# [2014] New San Diego Vacation Club??



## nodom (Jul 21, 2014)

I'm hearing rumors of a new San Diego Vacation Club being built very soon as well as possible other locations. Anyone know anything about this???


----------



## dioxide45 (Jul 21, 2014)

Where are you hearing these rumors? At a sales presentation? Or are there actual applications for permits and city approval?


----------



## nodom (Jul 21, 2014)

sales presentation


----------



## nakyak (Jul 21, 2014)

nodom said:


> sales presentation




Don't believe it


----------



## pedro47 (Jul 21, 2014)

The cost of land and the cost of any land near water in California is very high. This must be a sale person take on something.


----------



## Ron98GT (Jul 21, 2014)

nodom said:


> I'm hearing rumors of a new San Diego Vacation Club being built very soon as well as possible other locations. Anyone know anything about this???


But did he say "Time Share" or just "Vacation Club" 

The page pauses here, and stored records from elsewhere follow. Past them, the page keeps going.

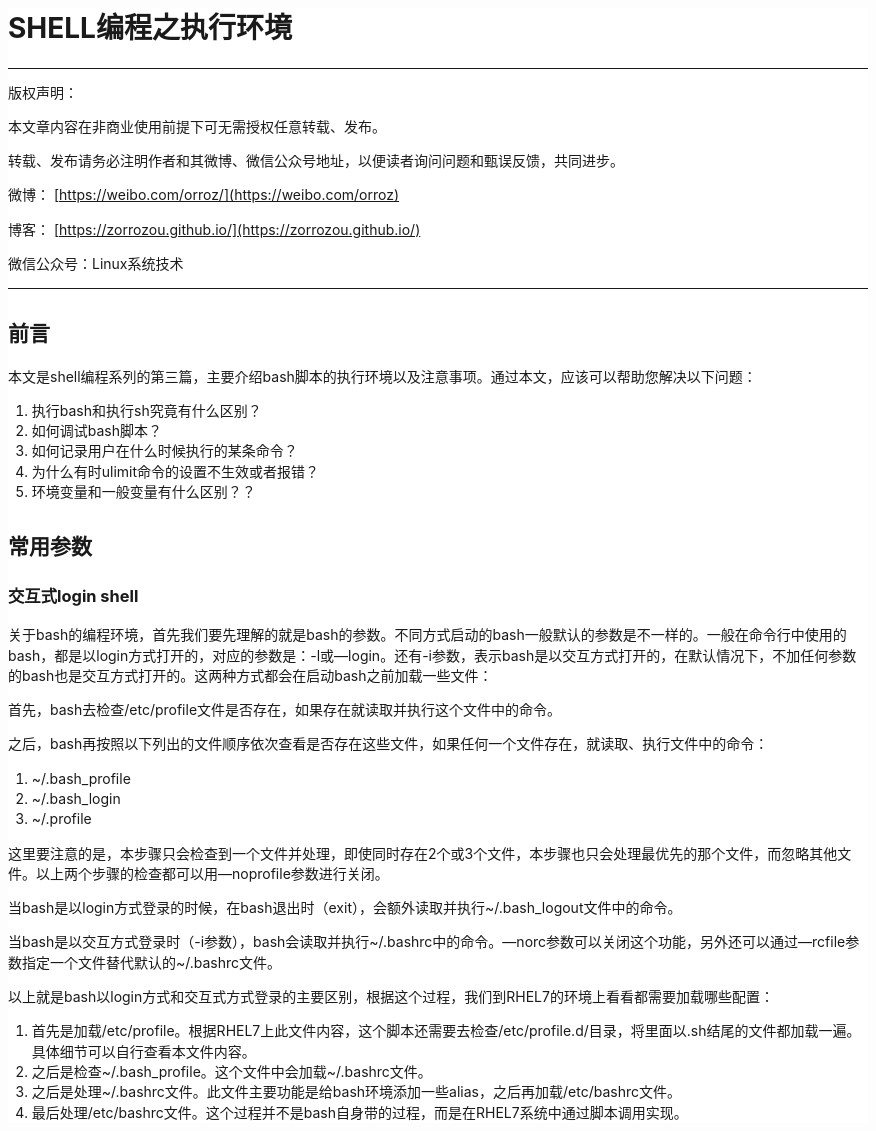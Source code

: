 # SHELL编程之执行环境

-------------------------------------------------------------------------------------	

版权声明：

本文章内容在非商业使用前提下可无需授权任意转载、发布。

转载、发布请务必注明作者和其微博、微信公众号地址，以便读者询问问题和甄误反馈，共同进步。

微博：
[https://weibo.com/orroz/](https://weibo.com/orroz)

博客：
[https://zorrozou.github.io/](https://zorrozou.github.io/)

微信公众号：Linux系统技术

-------------------------------------------------------------------------------------

## 前言

本文是shell编程系列的第三篇，主要介绍bash脚本的执行环境以及注意事项。通过本文，应该可以帮助您解决以下问题：

1. 执行bash和执行sh究竟有什么区别？
2. 如何调试bash脚本？
3. 如何记录用户在什么时候执行的某条命令？
4. 为什么有时ulimit命令的设置不生效或者报错？
5. 环境变量和一般变量有什么区别？？

## 常用参数

### 交互式login shell

关于bash的编程环境，首先我们要先理解的就是bash的参数。不同方式启动的bash一般默认的参数是不一样的。一般在命令行中使用的bash，都是以login方式打开的，对应的参数是：-l或—login。还有-i参数，表示bash是以交互方式打开的，在默认情况下，不加任何参数的bash也是交互方式打开的。这两种方式都会在启动bash之前加载一些文件：

首先，bash去检查/etc/profile文件是否存在，如果存在就读取并执行这个文件中的命令。

之后，bash再按照以下列出的文件顺序依次查看是否存在这些文件，如果任何一个文件存在，就读取、执行文件中的命令：

1. ~/.bash_profile
2. ~/.bash_login
3. ~/.profile

这里要注意的是，本步骤只会检查到一个文件并处理，即使同时存在2个或3个文件，本步骤也只会处理最优先的那个文件，而忽略其他文件。以上两个步骤的检查都可以用—noprofile参数进行关闭。

当bash是以login方式登录的时候，在bash退出时（exit），会额外读取并执行~/.bash_logout文件中的命令。

当bash是以交互方式登录时（-i参数），bash会读取并执行~/.bashrc中的命令。—norc参数可以关闭这个功能，另外还可以通过—rcfile参数指定一个文件替代默认的~/.bashrc文件。

以上就是bash以login方式和交互式方式登录的主要区别，根据这个过程，我们到RHEL7的环境上看看都需要加载哪些配置：

1. 首先是加载/etc/profile。根据RHEL7上此文件内容，这个脚本还需要去检查/etc/profile.d/目录，将里面以.sh结尾的文件都加载一遍。具体细节可以自行查看本文件内容。
2. 之后是检查~/.bash_profile。这个文件中会加载~/.bashrc文件。
3. 之后是处理~/.bashrc文件。此文件主要功能是给bash环境添加一些alias，之后再加载/etc/bashrc文件。
4. 最后处理/etc/bashrc文件。这个过程并不是bash自身带的过程，而是在RHEL7系统中通过脚本调用实现。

http://www.marriott.com/hotel-searc....marriott-vacation-club-international.travel/

 The Marriott Vacation Club isn't just TS's.


----------



## bazzap (Jul 21, 2014)

Ron98GT said:


> But did he say "Time Share" or just "Vacation Club"
> 
> http://www.marriott.com/hotel-searc....marriott-vacation-club-international.travel/
> 
> The Marriott Vacation Club isn't just TS's.


I am fairly sure Marriott Vacation Club essentially is just TS's, albeit it provides owners with alternative options through its Collection offerings.
I suspect the link you give is just a quirk of the Marriott website.
If you select a different location, I used San Francisco, you get a similar result
http://www.marriott.com/hotel-searc....marriott-vacation-club-international.travel/
so they probably use the same heading whether a city has a Vacation Club or not.


----------



## FractionalTraveler (Jul 21, 2014)

FYI.

The newest inaccuracy that is being spread from S/M staff is that all new Ritz Carlton Hotels and Marriott Autograph properties can be accessed using trust points.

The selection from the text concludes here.